Warner Bros. Pictures

"Why are there no men in on the heist in Ocean's 8?" ask dissatisfied men on the Internet. Well, in Ocean's 8, Debbie Ocean, as played by Sandra Bullock, has a very specific reason for not including any men in her crew: she doesn't want the group to be spotted. "A Him gets noticed, a Her gets ignored. And for once, we'd like to be ignored," Debbie tells Lou (Cate Blanchett) while assembling the heist team. Not only is the quote a clear nod to the backlash to all-female movies, but it illuminates a specific, painfully real facet of living life as a woman.

As Ocean's 8 co-writer and producer Olivia Milch explains, Debbie's line is indicative of what it is to be a woman looking to accomplish her goals in a man's world. "It was this idea we had talked a lot about, which is what does it feel like to be a woman who wants to get something done?" Milch says over the phone in late May. "That's sort of a roundabout way of saying that women in these stories are often, you know, 'unnoticed.'"

Milch adds that it was co-writer and director Gary Ross who actually wrote the line, noting that the two often discussed how they wanted the role of women in Ocean's 8 to be different than how women usually portrayed in more traditional (read: male-driven) heist films; in other words, the ladies of Ocean's 8 are driven by ambition and very self-aware.

Warner Bros. Pictures

"We really wanted to tell a story about a group of women who want to accomplish something for the sake of accomplishing it. That they are driven because they have agency and desire to get it done," Milch explains. In this specific case, that means having the characters recognize that they could use the fact that women are easily ignored in big crowds, like one gathered at the annual Met Gala, for example. "They’re gonna take advantage of who they are in this world," says Milch. "And that is to say that sometimes it is kind of beneficial to be able to get under the radar, and the ways in which they use their skills and their roles and their positions as women to accomplish this."

Milch adds that the Debbie line is meant to have a bit of a tongue and cheek element to it.
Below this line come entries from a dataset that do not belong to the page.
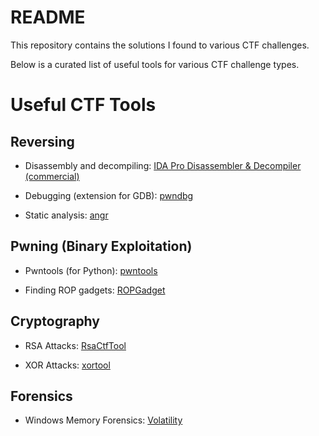 # README

This repository contains the solutions I found to various CTF challenges.

Below is a curated list of useful tools for various CTF challenge types.

# Useful CTF Tools

## Reversing

- Disassembly and decompiling:
[IDA Pro Disassembler & Decompiler (commercial)](https://www.hex-rays.com/products/ida/)

- Debugging (extension for GDB):
[pwndbg](https://github.com/pwndbg/pwndbg)

- Static analysis:
[angr](https://github.com/angr/angr)

## Pwning (Binary Exploitation)

- Pwntools (for Python):
[pwntools](https://docs.pwntools.com/en/stable/)

- Finding ROP gadgets:
[ROPGadget](https://github.com/JonathanSalwan/ROPgadget)

## Cryptography

- RSA Attacks:
[RsaCtfTool](https://github.com/Ganapati/RsaCtfTool)

- XOR Attacks:
[xortool](https://github.com/hellman/xortool)

## Forensics

- Windows Memory Forensics:
[Volatility](https://github.com/volatilityfoundation/volatility)
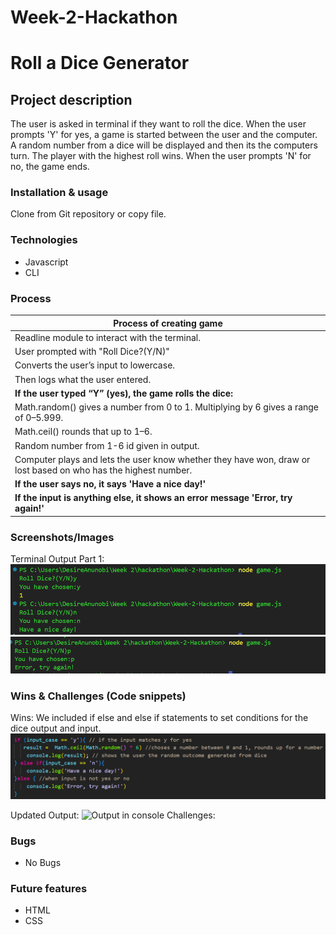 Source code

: # Week-2-Hackathon

# Roll a Dice Generator

## Project description

The user is asked in terminal if they want to roll the dice.
When the user prompts 'Y' for yes, a game is started between the user and the computer. A random number from a dice will be displayed and then its the computers turn. The player with the highest roll wins. When the user prompts 'N' for no, the game ends.

### Installation & usage
Clone from Git repository or copy file.

### Technologies
- Javascript
- CLI

### Process

| Process of creating game |
| --- |
| Readline module to interact with the terminal. |
| User prompted with "Roll Dice?(Y/N)" |
| Converts the user’s input to lowercase. |
| Then logs what the user entered. |
| **If the user typed “Y” (yes), the game rolls the dice:** |
| Math.random() gives a number from 0 to 1. Multiplying by 6 gives a range of 0–5.999. |
| Math.ceil() rounds that up to 1–6. |
| Random number from 1-6 id given in output. |
| Computer plays and lets the user know whether they have won, draw or lost based on who has the highest number. |
| **If the user says no, it says 'Have a nice day!'** |
| **If the input is anything else, it shows an error message 'Error, try again!'** |

### Screenshots/Images
Terminal Output Part 1:
![Output for Yes and No](./assets/capture1.PNG)
![Output for Yes and No](./assets/Capture2.PNG)
### Wins & Challenges (Code snippets)
Wins: We included if else and else if statements to set conditions for the dice output and input.
![if else /else if statements](./assets/Capture3.PNG)

Updated Output:
![Output in console]()
Challenges:

### Bugs
- No Bugs

### Future features
- HTML
- CSS
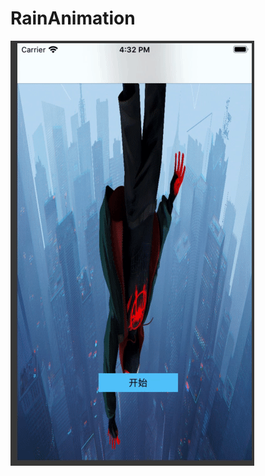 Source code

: # RainAnimation
![image](https://github.com/fn512613/RainAnimation/blob/master/Kapture%202020-03-05%20at%2016.35.32.gif) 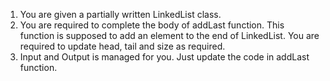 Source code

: 1. You are given a partially written LinkedList class.
2. You are required to complete the body of addLast function. This function is supposed to add an element to the end of LinkedList. You are required to update head, tail and size as required.
3. Input and Output is managed for you. Just update the code in addLast function.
After all, the idea of Bullock, Blanchett, Rihanna, Mindy Kaling, Anne Hathaway, Helena Bonham Carter, Sarah Paulson, and Awkwafina going unnoticed anywhere is laughable. "There is sort of a beautiful contradiction within this film, in that these are some of the most glamorous, and stunning, and known women, and yet they're pulling something off — something massive off — under the noses of everybody in the world. And I think that's one of the great delights and joys of the movie," says Milch.
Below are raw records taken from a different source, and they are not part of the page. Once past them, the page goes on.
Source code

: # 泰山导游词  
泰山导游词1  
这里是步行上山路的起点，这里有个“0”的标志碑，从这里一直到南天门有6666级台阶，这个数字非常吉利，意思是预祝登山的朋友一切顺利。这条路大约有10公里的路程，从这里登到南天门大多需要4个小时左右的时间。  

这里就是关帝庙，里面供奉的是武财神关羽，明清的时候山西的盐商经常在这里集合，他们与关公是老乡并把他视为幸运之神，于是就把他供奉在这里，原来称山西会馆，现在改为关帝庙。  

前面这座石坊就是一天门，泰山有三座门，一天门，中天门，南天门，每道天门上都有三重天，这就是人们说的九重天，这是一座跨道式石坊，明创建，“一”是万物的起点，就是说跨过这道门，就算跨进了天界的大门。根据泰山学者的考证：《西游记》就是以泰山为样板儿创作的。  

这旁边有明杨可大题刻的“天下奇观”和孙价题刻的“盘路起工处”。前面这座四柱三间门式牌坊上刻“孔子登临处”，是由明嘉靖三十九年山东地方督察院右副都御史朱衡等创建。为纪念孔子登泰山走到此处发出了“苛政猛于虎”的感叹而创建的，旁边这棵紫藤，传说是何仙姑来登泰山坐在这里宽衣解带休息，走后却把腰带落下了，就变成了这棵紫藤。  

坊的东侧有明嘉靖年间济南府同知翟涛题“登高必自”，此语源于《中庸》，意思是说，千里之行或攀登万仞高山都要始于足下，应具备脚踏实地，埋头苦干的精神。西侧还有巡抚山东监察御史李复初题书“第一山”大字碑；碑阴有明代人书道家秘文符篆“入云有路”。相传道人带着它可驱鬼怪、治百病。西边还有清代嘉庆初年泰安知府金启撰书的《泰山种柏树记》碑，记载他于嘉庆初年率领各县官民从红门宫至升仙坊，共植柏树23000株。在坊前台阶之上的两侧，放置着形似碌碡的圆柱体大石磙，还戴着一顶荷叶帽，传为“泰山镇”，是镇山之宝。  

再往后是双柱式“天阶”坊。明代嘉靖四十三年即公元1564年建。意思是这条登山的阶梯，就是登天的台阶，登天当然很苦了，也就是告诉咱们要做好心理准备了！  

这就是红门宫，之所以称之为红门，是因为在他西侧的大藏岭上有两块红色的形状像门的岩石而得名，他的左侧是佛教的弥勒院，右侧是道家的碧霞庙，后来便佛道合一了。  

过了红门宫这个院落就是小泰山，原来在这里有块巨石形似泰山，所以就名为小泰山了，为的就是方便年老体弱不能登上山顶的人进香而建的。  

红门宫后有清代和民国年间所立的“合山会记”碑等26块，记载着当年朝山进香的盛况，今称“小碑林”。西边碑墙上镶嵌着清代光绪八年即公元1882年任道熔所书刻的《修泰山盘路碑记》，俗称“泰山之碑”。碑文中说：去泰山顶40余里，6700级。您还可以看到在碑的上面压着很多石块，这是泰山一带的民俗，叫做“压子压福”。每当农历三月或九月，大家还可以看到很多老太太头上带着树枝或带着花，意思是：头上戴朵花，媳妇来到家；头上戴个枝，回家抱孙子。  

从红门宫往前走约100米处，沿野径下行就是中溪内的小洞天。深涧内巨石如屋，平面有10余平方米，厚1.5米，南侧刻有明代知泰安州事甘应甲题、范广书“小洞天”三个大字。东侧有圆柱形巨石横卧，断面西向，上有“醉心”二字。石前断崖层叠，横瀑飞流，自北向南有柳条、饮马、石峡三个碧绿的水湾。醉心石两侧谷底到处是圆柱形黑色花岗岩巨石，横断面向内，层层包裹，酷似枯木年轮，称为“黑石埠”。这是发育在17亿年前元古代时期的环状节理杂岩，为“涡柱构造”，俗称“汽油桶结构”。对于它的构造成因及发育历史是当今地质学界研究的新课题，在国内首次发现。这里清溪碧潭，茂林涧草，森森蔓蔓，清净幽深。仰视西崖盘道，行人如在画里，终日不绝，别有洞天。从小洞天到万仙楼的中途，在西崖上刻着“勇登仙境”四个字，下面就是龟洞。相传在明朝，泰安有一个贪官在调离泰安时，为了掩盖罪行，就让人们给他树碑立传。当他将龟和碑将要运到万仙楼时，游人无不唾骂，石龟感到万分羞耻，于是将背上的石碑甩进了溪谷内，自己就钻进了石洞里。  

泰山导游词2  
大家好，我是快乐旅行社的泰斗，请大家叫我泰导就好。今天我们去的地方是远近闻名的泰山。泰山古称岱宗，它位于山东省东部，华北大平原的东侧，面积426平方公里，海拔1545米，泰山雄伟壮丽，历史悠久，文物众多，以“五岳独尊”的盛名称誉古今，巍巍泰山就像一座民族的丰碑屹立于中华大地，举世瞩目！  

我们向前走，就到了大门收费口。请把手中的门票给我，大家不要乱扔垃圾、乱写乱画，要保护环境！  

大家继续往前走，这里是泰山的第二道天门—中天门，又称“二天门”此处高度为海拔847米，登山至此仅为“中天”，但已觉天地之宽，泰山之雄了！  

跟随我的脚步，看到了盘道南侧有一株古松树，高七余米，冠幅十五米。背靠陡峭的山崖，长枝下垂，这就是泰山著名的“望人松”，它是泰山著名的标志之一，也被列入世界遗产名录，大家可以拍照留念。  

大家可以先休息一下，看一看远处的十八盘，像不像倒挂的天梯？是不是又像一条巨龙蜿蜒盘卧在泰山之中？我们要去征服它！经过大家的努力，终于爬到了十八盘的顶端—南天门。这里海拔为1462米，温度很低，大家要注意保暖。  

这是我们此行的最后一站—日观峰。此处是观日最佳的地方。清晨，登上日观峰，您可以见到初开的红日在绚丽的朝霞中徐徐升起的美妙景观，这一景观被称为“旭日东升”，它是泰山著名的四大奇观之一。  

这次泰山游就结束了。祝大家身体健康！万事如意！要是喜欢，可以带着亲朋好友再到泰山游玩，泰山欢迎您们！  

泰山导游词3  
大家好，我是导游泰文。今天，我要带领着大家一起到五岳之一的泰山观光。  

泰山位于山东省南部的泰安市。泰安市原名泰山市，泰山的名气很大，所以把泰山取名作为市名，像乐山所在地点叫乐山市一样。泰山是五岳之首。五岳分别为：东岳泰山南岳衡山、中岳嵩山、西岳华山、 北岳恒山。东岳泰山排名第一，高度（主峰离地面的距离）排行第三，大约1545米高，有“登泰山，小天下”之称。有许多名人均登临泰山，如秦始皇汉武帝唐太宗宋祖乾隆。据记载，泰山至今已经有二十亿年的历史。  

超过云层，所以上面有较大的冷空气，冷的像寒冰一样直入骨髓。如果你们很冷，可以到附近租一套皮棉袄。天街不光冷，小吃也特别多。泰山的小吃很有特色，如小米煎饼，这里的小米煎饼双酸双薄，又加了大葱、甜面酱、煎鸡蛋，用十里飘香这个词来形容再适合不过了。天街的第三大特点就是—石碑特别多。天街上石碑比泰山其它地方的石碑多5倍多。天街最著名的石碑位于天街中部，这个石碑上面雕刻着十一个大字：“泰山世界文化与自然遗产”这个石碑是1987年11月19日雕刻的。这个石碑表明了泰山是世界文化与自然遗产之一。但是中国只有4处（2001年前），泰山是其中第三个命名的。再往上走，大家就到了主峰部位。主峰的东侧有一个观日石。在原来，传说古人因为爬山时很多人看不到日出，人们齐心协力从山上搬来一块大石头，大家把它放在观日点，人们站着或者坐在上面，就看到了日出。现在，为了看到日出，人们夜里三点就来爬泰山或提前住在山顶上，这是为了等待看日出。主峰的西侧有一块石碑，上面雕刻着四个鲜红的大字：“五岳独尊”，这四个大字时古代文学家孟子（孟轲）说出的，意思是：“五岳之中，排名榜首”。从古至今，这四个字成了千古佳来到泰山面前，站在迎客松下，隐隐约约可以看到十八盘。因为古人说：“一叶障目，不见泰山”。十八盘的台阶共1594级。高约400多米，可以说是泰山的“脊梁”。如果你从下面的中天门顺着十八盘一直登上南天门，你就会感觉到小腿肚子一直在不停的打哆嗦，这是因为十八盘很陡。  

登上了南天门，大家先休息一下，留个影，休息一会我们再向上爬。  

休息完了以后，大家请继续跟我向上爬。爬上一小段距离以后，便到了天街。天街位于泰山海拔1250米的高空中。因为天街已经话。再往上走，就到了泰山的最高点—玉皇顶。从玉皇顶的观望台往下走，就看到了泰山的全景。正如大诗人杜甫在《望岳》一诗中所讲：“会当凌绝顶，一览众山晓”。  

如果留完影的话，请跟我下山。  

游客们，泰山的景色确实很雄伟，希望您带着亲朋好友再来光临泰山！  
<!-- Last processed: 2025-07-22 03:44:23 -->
As is the fact that the line would never be found in Ocean's Eleven. All-male movies rarely, if ever, give a specific reasoning as to why no women are on the team. "To us, it's so normal to have a lack of women who are active participants in a plan in a film. So, they would never even think to address that," Milch notes. "But it is so rare and so special to see a team exclusively of women get something done because we're so used to expecting that there would be men."

As the writer notes, women are used to seeing themselves on the fringes of the action, both in film and in everyday life. In Ocean's 8, that level of invisibility is finally being used to further female characters in reaching their goal. Why aren't men part of the Ocean's 8 team, you ask? Because, for once, a movie is embracing the fact that men aren't always necessary. As Milch says, this "is a team of women making sh*t happen." No men required.